Paediatric and neonatal stroke and its aftermath, such as cerebral palsy, developmental delay and motor disorders, inflict a massive financial burden on the NHS and social care. Because these diseases affect children,they limit the children's capacity to enter education and the workforce, adding a further economic penalty. Any reduction in the damage, or improvement of the recovery, from paediatric stroke made possible by the results of this study would have significant and long-term economic repercussions.

The cellular mechanisms we are planning to study are likely to also apply to some other causes of brain injury, implying that the results will be of benefit to both the basic and clinical neuroscience research communities.

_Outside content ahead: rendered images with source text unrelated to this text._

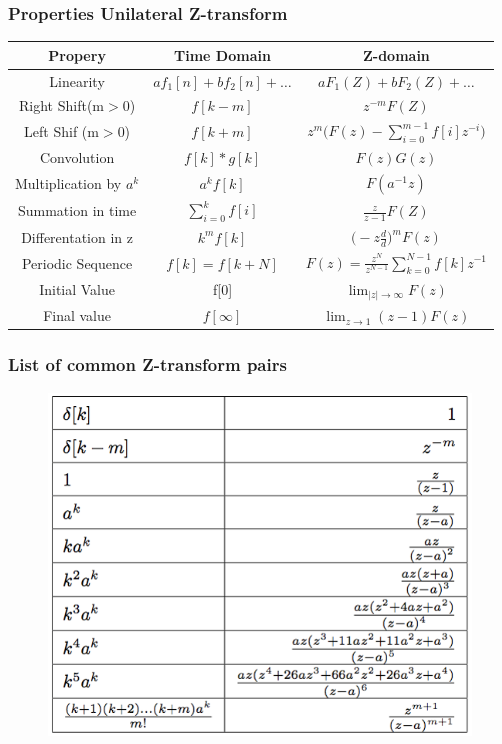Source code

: \begin{frame}
	\frametitle{Properties Unilateral Z-transform}
		\begin{tabular}{|c|c|c|}
			\hline  Propery & Time Domain & Z-domain  \\ 
			\hline  Linearity & $af_1[n]+bf_2[n] + \dots  $& $aF_1(Z)+bF_2(Z)+\dots$ \\ 
			\hline  Right Shift(m$>$0)& $f[k-m]$  &$z^{-m}F(Z)$  \\ 
			\hline  Left Shif (m$>$0)& $f[k+m] $  & $ z^m\bigg(F(z)-\sum\limits_{i=0}^{m-1}f[i]z^{-i} \bigg)$ \\ 
			\hline  Convolution & $f[k]\ast g[k] $  & $F(z)G(z) $ \\ 
			\hline  Multiplication by $a^{k}$ & $a^{k}f[k]$  & $F(a^{-1}z)$  \\ 
			\hline  Summation in time& $\sum\limits_{i=0}^{k}f[i]$  & $\frac{z}{z-1}F(Z) $\\ 
			\hline  Differentation in z& $k^mf[k]$ & $\big(-z \frac{d}{d}\big)^{m} F(z)$ \\ 
			\hline  Periodic Sequence & $f[k] = f[k+N]$  & $F(z) = \frac{z^N}{z^{N-1}}\sum\limits_{k=0}^{N-1}f[k]z^{-1}$  \\ 
			\hline  Initial Value& f[0] &$ \lim_{\mid z \mid \to \infty} F(z) $  \\ 
			\hline  Final value & $f[\infty] $ & $\lim_{z \to 1} (z-1)F(z) $ \\ 
			\hline 
		\end{tabular} 
\end{frame}
\begin{frame}
	\frametitle{List of common Z-transform pairs}
	\begin{figure}
\centering
\includegraphics[height=0.8\textheight]{Images/discrete_time_systems_22}

\label{fig:discrete_time_systems_22}
\end{figure}

	
\end{frame}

For the NHS Consultant, the training and mentorship received from the academic partner will be invaluable in establishing an independent research group. The UK neurosurgery community has identified a need for surgeon-scientists who can "bridge the gap" between basic science and clinical neurosurgical practice. Surgeon-scientists can bring a unique clinical perspective to laboratory science. The long-term aim of the NHS Consultant is to have an active translational research programme to investigate clinically-relevant basic science aspects of all paediatric neurovascular disease, and this project is a critical step in achieving that goal.

For the academic partner's laboratory, having an experienced clinician as part of the team can bring benefits in several ways. Materially, it facilitates access to human tissue which, as well as being used in the primary project, may be very useful for other laboratory members working on related projects. In addition, clinical experience and feedback from children and families can be helpful in guiding research questions and potential therapeutic applications of both the primary project and allied work in the lab.

The Department of Neurosurgery at Great Ormond Street Hospital is the largest in the UK (and one of the largest in the world) in terms of clinical workload. The Department has made increasing its academic profile a priority. By funding dedicated research time, and by building collaboration with the well-respected research programme of the academic partner and within the UCL Neuroscience Domain, the NHS Consultant will be able, via publication and presentation of results, to establish an international profile in translational neuroscience research. This will benefit colleagues, trainees and students in the Department of Neurosurgery.

The project will generate opportunities for BSc, MSc and PhD students to contribute to research in the laboratory, to the benefit of their education. Due to the clinical background of the NHS Consultant we expect that clinical students undertaking a period of research, such as UCL intercalating medical students and GOS-ICH and Institute of Neurology MSc and PhD students, would be interested in undertaking research for their degree as part of this study. In the longer term, the NHS Consultant would apply for his own grants to fund PhD students. Expertise in supervising PhD and other students will be provided by the research partner who has supervised many such students, and has received the FENS-Kavli award for mentoring neuroscientists.